以下、本開示を実施例に従って説明するが、本開示はこれらに限定されない。
(実施例1)
シリコーンゴム及びカルボニル鉄を、重量比36:64で混合し、厚み1.1mmの熱処理前電波吸収シートを成形した後、耐熱フィルム上に載置して200℃にて4時間の熱処理を施して電波吸収シートを製造した。
(実施例2)
熱処理を1時間としたこと以外は実施例1と同様にして、電波吸収シートを製造した。
(実施例3)
熱処理を2時間としたこと以外は実施例1と同様にして、電波吸収シートを製造した。
(比較例1_1及び比較例1_2)
実施例1と同様に成形した熱処理前電波吸収シートを5枚重ねた状態で、200℃の熱処理を4時間施した。熱処理前電波吸収シートを5枚重ねたうちの真ん中に相当するシートが比較例1_1、一番上に相当するシートが比較例1_2である。
(比較例2)
実施例1と同様に成形した熱処理前電波吸収シートに対し、熱処理を施さずに比較例2とした。

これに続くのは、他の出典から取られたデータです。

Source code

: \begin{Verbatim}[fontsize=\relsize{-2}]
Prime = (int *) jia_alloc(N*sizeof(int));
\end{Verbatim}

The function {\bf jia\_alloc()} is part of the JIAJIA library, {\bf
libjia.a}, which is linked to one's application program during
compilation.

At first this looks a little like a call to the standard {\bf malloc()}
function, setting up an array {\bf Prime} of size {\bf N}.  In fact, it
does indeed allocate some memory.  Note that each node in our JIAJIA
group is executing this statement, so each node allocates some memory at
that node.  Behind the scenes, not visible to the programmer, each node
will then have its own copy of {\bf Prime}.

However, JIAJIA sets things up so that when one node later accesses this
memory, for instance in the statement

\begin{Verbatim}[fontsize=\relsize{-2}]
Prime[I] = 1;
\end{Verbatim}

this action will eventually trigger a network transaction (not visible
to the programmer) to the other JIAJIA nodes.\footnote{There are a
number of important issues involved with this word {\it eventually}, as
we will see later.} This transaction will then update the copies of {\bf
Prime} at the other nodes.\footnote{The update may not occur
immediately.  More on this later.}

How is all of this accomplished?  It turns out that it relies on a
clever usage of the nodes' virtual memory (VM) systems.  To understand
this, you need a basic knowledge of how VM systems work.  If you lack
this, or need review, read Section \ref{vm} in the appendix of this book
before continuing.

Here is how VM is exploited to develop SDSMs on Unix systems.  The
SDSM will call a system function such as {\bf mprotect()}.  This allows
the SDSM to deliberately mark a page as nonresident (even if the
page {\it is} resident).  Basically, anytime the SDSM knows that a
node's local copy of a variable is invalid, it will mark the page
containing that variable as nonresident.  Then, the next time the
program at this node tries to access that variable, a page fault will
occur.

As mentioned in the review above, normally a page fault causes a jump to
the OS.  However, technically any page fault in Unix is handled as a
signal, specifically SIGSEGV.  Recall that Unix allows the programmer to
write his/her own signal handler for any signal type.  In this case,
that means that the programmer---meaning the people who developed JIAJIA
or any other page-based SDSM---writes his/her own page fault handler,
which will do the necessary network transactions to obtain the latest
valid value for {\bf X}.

製造した各電波吸収シート(比較例2においては熱処理前電波吸収シート)の環状シロキサン量を測定した。測定には、アジレント・テクノロジー製のガスクロマトグラフ7890Aを用いた。各電波吸収シート0.5gをアセトン5mlに浸漬し、室温で24時間放置して得られた液を用いた。カラムはアジレント・テクノロジー製のJ&W DW-5msを用い、カラム温度を50℃で5分間保持し、300℃まで10℃/minで昇温し、300℃で30分間保持して、測定を行った。キャリアガスにはヘリウムを使用し、検出器は水素炎イオン化検出器を使用した。
また、各サンプルの電波吸収性能の測定には、キーサイト製のベクトルネットワークアナライザーP5008Aを用いた。

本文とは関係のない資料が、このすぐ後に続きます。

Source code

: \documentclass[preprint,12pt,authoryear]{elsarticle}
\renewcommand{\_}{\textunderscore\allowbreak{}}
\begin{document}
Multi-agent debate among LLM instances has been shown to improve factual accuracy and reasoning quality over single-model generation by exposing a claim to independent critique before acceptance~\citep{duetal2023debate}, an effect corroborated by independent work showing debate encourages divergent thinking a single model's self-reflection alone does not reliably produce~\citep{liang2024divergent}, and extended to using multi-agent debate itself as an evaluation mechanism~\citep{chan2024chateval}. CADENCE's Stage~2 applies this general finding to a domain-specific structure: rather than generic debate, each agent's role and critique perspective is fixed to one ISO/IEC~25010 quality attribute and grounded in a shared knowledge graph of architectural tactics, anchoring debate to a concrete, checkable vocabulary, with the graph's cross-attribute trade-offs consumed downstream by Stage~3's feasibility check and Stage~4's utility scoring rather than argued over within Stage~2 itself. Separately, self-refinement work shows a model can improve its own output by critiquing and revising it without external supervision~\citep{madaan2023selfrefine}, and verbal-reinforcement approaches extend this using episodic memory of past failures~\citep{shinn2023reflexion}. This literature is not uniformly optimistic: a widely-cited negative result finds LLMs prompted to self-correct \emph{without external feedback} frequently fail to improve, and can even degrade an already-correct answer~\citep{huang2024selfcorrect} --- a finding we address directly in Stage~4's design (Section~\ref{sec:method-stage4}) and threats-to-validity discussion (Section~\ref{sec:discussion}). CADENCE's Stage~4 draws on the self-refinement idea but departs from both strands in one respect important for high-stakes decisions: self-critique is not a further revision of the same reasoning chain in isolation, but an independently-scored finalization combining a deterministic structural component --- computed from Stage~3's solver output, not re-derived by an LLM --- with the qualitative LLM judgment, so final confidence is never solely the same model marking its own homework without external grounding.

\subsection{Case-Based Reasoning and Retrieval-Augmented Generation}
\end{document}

電波吸収シートの色度測定には、東京電色製のミクロカラー測定装置TC-1800MX-IIを使用した。測定方法は反射光測定法、表色系はCIELAB、光学条件は0°-d、視野選択は2度視野、標準光はcで測定を行い、熱処理を行わなかった比較例2の15か所における平均値を基準とした色差ΔEを各サンプル15か所ずつ測定した。また、シート内での色差ΔEの最大値と最小値との差ΔEgapを求めた。
各サンプルの環状シロキサン量、電波吸収シートを製造後に測定した電波吸収性能と95℃環境下に500時間放置した後の電波吸収性能、目視による色ムラの有無、色差ΔE及びシート内色度の差ΔEgapの結果を表1に示す。
(実施例4)
実施例4は実施形態2に対応する。まず、シリコーンゴムを厚み1.5mmに成形した熱処理前薄膜を製造した。また、シリコーンゴムとカルボニル鉄とを、配合比を重量比36:64として混合し、厚み3.0mmに成形した熱処理前電波吸収シートを製造した。該シリコーンゴムの熱処理前薄膜及び熱処理前電波吸収シートをそれぞれ耐熱フィルム上に載置し、200℃の熱処理をそれぞれ4時間行なって、薄膜及び電波吸収シートを得た。電波吸収シートの上に薄膜を積層し、厚み0.1mmのシリコーン系両面テープを用いて接着させた。実施例4の電波吸収性能を図1に示す。
Figure 0007214777000001
本電波吸収シートは、電子機器に装着され、これらの電子機器内で発生する電波を吸収するのに特に有効である。

Claims (6)

  1. 導電体上に接触させて用いられる共振型の電波吸収シートであって、
    シリコーンゴムとカルボニル鉄粉とを基材とし、
    垂直入射での反射減衰量が最大となる共振周波数を22GHz以上30GHz以下の範囲内に有し、
    前記共振周波数での反射減衰量が15dB以上であり、
    前記基材の質量に対する環状シロキサン量D3~D20の合計が5000mg/kg以下であり、
    分光測色計にて測定した以下の定義に従うΔEgapが2.0以下である、熱処理された電波吸収シート。
    ここで、シリコーンゴムとカルボニル鉄粉とを基材とし、熱処理を行っていない電波吸収シートの15か所における平均値を基準とした色差ΔEを、前記熱処理された電波吸収シートの15か所について測定し、ΔEの最大値と最小値との差をΔEgapとする。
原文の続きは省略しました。